Re: Retiring empty regions

2016-04-01 Thread Jean-Marc Spaggiari
;) That was not the question ;)

So Nick, merge on 1.1 is not recommended??? Was working very well on
previous versions. Is ProcV2 really impact it that bad??

JMS

2016-04-01 13:49 GMT-04:00 Vladimir Rodionov :

> >> This is something
> >> which makes it far less useful for time-series databases with short TTL
> on
> >> the tables.
>
> With a right row-key design you will never have empty regions due to TTL.
>
> -Vlad
>
> On Thu, Mar 31, 2016 at 10:31 PM, Mikhail Antonov 
> wrote:
>
> > Crazy idea, but you might be able to take stripped down version of region
> > normalizer code and make a Tool to run? Requesting split or merge is done
> > through the client API, and the only weighing information you need is
> > whether region empty or not, that you could find out too?
> >
> >
> > "Short of upgrading to 1.2 for the region normalizer,"
> >
> > A bit off topic, but I think unfortunately region normalizer now ignores
> > empty regions to avoid undoing pre-split on the table. This is something
> > which makes it far less useful for time-series databases with short TTL
> on
> > the tables. We'll need to address that.
> >
> > -Mikhail
> >
> > On Thu, Mar 31, 2016 at 9:56 PM, Nick Dimiduk 
> wrote:
> >
> > > Hi folks,
> > >
> > > I have a table with TTL enabled. It's been receiving data for a while
> > > beyond the TTL and I now have a number of empty regions. I'd like to
> drop
> > > those empty regions to free up heap space on the region servers and
> > reduce
> > > master load. I'm running a 1.1 derivative.
> > >
> > > The only threads I found on this topic are from circa 0.92 timeframe.
> > >
> > > Short of upgrading to 1.2 for the region normalizer, what's the
> > recommended
> > > method of cleaning up this cruft? Should I be merging empty regions
> into
> > > their neighbor's? Looks like region merge hasn't been migrated to
> ProcV2
> > > yet so would be wise to reduce online table activity, or at least aim
> > for a
> > > "quiet period"? Is there a documented process for off-lining and
> > deleting a
> > > region by name? I don't see anything in the book about it.
> > >
> > > I experimented with online merge on pseudodist, looks like it's working
> > > fine for the most basic case. I'll probably pursue this unless someone
> > has
> > > some other ideas.
> > >
> > > Thanks,
> > > Nick
> > >
> >
> >
> >
> > --
> > Thanks,
> > Michael Antonov
> >
>


Re: Retiring empty regions

2016-04-01 Thread Vladimir Rodionov
>> This is something
>> which makes it far less useful for time-series databases with short TTL
on
>> the tables.

With a right row-key design you will never have empty regions due to TTL.

-Vlad

On Thu, Mar 31, 2016 at 10:31 PM, Mikhail Antonov 
wrote:

> Crazy idea, but you might be able to take stripped down version of region
> normalizer code and make a Tool to run?

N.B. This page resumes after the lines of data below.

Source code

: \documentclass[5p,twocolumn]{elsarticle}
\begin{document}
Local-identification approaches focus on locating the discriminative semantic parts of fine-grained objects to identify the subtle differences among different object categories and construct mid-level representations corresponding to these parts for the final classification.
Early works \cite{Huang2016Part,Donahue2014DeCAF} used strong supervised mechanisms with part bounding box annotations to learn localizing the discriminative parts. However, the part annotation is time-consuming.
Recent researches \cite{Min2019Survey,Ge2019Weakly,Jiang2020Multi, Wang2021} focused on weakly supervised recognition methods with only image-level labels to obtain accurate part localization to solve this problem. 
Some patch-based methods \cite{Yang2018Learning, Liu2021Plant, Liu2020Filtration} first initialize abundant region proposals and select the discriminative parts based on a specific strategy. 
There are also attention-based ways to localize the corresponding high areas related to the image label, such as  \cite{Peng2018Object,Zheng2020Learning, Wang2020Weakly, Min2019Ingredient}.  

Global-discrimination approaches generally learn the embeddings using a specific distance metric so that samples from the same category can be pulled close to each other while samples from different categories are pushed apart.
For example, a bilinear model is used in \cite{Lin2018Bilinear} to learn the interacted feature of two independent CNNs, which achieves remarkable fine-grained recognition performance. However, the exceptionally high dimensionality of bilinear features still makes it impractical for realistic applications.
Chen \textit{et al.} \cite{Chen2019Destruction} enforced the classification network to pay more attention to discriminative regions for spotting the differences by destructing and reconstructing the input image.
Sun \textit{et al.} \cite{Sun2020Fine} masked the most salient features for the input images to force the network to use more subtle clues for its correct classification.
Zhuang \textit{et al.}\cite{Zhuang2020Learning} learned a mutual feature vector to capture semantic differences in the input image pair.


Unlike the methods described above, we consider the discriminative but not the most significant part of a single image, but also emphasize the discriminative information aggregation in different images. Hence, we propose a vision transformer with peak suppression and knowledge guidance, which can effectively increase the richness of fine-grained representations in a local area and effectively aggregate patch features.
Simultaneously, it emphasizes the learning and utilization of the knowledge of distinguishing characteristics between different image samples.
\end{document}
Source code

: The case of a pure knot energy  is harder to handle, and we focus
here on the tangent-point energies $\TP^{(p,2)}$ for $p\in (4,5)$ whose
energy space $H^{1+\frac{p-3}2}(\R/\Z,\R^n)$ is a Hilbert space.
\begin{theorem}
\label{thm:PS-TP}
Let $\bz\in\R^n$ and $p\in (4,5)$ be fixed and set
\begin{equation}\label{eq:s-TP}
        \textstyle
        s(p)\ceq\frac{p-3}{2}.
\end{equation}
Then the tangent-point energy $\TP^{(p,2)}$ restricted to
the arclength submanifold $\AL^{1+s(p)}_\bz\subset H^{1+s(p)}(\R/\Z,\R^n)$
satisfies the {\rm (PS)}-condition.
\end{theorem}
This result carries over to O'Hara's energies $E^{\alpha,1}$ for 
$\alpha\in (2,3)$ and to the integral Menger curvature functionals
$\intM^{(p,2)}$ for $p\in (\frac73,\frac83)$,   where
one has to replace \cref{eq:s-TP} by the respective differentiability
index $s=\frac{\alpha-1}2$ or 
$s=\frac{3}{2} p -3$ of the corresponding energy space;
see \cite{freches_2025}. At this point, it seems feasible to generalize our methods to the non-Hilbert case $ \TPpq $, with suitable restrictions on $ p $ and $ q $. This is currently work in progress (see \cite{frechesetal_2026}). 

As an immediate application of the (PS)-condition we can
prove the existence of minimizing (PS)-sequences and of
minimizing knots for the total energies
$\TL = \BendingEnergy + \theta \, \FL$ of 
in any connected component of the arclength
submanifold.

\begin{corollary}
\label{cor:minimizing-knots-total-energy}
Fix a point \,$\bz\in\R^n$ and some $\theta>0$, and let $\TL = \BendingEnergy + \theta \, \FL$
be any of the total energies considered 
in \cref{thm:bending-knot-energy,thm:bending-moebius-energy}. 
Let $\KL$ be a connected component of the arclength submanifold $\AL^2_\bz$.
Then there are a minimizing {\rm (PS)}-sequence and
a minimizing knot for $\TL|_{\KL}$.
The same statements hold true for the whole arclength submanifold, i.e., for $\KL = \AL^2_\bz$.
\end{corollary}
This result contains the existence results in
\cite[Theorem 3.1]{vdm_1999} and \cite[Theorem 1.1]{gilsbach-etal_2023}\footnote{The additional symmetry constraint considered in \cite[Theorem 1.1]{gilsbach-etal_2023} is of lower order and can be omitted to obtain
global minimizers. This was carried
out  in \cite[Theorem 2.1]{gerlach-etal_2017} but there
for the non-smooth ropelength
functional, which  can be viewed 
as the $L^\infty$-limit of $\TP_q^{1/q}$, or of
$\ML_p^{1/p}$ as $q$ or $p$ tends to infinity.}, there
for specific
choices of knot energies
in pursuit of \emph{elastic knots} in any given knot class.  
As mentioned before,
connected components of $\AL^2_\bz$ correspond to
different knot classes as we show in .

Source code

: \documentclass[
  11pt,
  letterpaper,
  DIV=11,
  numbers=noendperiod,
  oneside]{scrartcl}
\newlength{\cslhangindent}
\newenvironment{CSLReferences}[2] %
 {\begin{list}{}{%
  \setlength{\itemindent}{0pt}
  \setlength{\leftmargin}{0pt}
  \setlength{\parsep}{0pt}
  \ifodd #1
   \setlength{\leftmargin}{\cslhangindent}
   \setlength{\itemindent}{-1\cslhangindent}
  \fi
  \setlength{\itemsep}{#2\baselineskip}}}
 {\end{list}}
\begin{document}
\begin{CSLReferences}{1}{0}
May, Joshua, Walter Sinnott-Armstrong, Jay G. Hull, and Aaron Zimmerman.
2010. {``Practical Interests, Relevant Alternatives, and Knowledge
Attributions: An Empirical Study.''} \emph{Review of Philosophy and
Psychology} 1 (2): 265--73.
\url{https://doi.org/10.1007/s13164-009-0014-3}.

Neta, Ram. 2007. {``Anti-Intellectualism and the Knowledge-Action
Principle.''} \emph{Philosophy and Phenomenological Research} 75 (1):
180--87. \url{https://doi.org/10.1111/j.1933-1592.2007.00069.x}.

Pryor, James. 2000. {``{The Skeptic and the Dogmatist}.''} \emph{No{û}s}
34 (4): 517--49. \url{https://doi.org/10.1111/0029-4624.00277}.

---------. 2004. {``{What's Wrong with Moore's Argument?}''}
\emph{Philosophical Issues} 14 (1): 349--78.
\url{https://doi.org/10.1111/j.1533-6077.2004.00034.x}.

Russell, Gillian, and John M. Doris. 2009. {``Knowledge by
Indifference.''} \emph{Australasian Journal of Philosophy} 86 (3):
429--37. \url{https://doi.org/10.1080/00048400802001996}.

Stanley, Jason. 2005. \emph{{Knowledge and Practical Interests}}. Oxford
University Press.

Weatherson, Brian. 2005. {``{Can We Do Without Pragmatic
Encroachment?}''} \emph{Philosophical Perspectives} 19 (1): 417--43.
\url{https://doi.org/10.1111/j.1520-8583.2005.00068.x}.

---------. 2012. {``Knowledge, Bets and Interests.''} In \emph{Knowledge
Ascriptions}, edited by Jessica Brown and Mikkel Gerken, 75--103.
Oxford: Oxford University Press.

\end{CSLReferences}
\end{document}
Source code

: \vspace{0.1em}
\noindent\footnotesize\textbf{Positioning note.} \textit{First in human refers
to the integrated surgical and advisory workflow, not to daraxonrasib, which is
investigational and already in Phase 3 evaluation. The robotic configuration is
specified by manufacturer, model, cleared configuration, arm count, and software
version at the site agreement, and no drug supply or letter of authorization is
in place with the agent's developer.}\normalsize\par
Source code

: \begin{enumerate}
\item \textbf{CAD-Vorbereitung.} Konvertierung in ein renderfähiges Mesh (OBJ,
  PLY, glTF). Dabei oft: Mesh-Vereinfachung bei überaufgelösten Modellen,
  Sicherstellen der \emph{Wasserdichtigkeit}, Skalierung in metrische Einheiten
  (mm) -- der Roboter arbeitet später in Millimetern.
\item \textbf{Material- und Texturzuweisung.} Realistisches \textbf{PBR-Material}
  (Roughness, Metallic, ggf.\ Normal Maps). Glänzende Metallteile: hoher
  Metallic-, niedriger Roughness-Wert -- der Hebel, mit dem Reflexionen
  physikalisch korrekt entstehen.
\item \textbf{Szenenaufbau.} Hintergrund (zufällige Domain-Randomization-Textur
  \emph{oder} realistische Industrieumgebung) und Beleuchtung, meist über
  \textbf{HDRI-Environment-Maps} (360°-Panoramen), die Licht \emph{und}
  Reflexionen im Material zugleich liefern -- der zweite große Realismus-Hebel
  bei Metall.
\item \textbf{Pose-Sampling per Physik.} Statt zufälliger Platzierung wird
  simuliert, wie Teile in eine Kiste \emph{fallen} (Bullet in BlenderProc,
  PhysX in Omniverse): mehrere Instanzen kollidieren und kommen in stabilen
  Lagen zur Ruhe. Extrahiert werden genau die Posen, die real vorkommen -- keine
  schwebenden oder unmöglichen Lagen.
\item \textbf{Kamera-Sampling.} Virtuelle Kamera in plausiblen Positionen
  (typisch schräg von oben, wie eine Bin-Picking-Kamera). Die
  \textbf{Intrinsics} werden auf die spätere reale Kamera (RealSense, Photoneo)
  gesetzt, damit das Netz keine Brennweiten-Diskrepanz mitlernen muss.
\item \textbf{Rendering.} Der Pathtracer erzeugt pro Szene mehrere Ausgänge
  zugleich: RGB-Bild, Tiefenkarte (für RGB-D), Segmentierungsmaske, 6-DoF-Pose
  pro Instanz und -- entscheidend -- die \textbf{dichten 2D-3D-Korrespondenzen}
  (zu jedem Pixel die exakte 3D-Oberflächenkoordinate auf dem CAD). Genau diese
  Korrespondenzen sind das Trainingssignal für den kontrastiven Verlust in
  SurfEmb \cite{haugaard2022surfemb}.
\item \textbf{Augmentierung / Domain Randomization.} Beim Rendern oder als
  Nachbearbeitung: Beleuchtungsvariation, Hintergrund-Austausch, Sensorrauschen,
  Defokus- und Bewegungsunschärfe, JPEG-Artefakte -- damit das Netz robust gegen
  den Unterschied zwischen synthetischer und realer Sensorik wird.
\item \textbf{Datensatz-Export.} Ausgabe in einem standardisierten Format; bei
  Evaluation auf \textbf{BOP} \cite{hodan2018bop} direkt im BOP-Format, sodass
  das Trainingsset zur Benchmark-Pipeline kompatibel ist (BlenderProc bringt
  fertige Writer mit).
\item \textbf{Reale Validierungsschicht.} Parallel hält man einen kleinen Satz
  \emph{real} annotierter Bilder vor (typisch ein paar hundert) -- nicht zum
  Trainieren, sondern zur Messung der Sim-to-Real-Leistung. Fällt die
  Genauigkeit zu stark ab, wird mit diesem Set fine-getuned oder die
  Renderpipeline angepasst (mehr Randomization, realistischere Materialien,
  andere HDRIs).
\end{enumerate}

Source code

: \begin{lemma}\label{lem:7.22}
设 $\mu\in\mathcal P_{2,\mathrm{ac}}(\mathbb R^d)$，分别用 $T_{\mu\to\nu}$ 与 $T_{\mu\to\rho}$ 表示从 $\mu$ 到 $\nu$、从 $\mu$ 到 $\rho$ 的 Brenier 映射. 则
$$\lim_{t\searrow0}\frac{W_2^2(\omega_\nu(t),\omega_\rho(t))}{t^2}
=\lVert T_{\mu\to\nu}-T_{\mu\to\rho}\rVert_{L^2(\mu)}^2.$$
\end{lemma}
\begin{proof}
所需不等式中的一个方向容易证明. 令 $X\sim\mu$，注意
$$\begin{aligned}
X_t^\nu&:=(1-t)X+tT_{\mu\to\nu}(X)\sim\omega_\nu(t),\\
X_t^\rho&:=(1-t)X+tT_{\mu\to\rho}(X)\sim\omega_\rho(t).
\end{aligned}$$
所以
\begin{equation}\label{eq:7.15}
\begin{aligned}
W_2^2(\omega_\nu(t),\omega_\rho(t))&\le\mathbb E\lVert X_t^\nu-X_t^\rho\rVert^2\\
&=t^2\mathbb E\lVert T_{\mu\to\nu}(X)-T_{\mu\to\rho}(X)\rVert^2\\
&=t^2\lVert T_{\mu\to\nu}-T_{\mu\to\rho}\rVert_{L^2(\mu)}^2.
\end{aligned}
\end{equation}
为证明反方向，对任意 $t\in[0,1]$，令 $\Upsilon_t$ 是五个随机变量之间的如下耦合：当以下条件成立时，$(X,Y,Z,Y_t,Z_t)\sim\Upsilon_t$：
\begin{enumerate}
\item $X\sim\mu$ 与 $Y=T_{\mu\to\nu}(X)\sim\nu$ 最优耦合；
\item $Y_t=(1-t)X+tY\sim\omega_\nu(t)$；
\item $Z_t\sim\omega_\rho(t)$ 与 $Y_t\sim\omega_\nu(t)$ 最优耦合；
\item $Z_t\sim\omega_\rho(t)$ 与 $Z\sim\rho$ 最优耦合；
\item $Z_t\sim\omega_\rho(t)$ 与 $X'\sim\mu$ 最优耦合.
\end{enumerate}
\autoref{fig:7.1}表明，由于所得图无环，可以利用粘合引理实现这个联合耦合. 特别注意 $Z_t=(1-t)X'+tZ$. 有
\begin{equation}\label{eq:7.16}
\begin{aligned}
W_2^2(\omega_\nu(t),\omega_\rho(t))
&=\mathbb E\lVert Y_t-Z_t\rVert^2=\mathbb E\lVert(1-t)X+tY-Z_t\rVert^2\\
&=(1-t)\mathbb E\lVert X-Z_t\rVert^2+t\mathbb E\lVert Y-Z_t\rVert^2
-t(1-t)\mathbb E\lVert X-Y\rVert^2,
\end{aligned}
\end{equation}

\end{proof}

Requesting split or merge is done
> through the client API, and the only weighing information you need is
> whether region empty or not, that you could find out too?
>
>
> "Short of upgrading to 1.2 for the region normalizer,"
>
> A bit off topic, but I think unfortunately region normalizer now ignores
> empty regions to avoid undoing pre-split on the table. This is something
> which makes it far less useful for time-series databases with short TTL on
> the tables. We'll need to address that.
>
> -Mikhail
>
> On Thu, Mar 31, 2016 at 9:56 PM, Nick Dimiduk  wrote:
>
> > Hi folks,
> >
> > I have a table with TTL enabled. It's been receiving data for a while
> > beyond the TTL and I now have a number of empty regions. I'd like to drop
> > those empty regions to free up heap space on the region servers and
> reduce
> > master load. I'm running a 1.1 derivative.
> >
> > The only threads I found on this topic are from circa 0.92 timeframe.
> >
> > Short of upgrading to 1.2 for the region normalizer, what's the
> recommended
> > method of cleaning up this cruft? Should I be merging empty regions into
> > their neighbor's? Looks like region merge hasn't been migrated to ProcV2
> > yet so would be wise to reduce online table activity, or at least aim
> for a
> > "quiet period"? Is there a documented process for off-lining and
> deleting a
> > region by name? I don't see anything in the book about it.
> >
> > I experimented with online merge on pseudodist, looks like it's working
> > fine for the most basic case. I'll probably pursue this unless someone
> has
> > some other ideas.
> >
> > Thanks,
> > Nick
> >
>
>
>
> --
> Thanks,
> Michael Antonov
>


Re: Store Large files on HBase/HDFS

2016-04-01 Thread Stack
On Thu, Mar 31, 2016 at 6:42 PM, Arun Patel  wrote:

> [image: Mic Drop]
> Since there are millions of files (with sizes from 1mb to 15mb), I would
> like to store them in a sequence file.  How do I store the location of each
> of these files in HBase?
>
> I see lots blogs and books talking about storing large files on HDFS and
> storing file paths on HBase.  But, I don't see any real examples. I was
> wondering if anybody implemented this in production.
>
> I don't know of any open implementation that I could point you at.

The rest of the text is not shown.